A report from the Incapsula cyber security organisation has highlighted the increasing scope and sophistication of criminal Distributed Denial of Services attacks against websites, recording that a recent assault on an unidentified Chinese gambling site involved multiple nine-vector, 470 Gbps, 110 million packet-per-second activity, some of the biggest and most complex ever recorded.
The publication The Register quotes Incapsula researchers Ofer Gayer and Igal Zeifman, who said:
“The assault was significantly complex by network layer standards, relying on a mix of nine different payload types. Such nine-vector assaults are very rare in our experience.

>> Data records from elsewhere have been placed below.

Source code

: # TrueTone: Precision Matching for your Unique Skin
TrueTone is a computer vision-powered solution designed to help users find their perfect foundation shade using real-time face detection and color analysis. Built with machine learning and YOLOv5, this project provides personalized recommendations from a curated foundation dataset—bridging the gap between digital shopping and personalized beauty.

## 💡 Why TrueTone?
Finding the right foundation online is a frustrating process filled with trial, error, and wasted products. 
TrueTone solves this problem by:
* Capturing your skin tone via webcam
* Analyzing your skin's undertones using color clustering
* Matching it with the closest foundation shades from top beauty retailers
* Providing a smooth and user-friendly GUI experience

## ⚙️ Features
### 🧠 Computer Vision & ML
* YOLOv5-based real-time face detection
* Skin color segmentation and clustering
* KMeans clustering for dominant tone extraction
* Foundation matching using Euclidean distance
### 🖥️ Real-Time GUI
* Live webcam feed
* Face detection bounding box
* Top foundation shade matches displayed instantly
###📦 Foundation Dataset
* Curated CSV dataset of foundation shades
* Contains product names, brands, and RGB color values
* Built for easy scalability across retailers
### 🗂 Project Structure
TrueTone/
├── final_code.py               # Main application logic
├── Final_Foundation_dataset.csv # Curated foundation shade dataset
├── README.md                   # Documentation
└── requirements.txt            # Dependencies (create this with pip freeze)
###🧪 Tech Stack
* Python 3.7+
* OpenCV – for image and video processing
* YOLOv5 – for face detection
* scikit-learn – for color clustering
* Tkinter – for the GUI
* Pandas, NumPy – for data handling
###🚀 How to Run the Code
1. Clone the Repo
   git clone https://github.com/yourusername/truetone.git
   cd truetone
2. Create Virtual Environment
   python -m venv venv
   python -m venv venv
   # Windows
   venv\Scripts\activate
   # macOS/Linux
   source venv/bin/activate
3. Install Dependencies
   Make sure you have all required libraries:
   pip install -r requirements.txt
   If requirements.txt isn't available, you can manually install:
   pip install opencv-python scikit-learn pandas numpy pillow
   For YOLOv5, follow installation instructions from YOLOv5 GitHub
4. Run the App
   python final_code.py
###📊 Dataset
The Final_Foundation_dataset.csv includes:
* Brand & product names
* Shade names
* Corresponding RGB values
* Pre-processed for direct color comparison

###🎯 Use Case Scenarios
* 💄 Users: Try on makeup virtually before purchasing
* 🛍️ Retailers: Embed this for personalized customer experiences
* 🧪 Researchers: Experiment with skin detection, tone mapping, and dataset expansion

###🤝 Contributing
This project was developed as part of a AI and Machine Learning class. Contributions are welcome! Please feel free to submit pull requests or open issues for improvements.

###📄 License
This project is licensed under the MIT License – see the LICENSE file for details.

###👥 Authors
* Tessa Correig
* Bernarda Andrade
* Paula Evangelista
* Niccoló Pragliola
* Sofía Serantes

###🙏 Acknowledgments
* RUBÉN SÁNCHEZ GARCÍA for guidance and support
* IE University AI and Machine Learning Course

“Usually a perpetrator’s goal in using multi-vector attacks is to switch between different payload types in an attempt to bypass a mitigation service.”
The anti-DDoS firm says only 0.2 percent of attacks it saw in the first quarter of this year were multi-vector., and the attackers commenced with a 250 Gbps assault, incrementally boosting this to the heaviest levels yet experienced.
The siege was periodically varied by drops to smaller payloads to increase packet-per-second rates – a reportedly common tactic seen in many major attacks this year.
The Incapsula researchers observed that adopting these tactics can enable perpetrators to max out the processing power of current-generation mitigation appliances – a common weak spot.
Most of the attack traffic was SYN payloads, generic UDP, and TCP, The Register’s report reveals, noting that the Incapsula mitigation finally staved off the siege.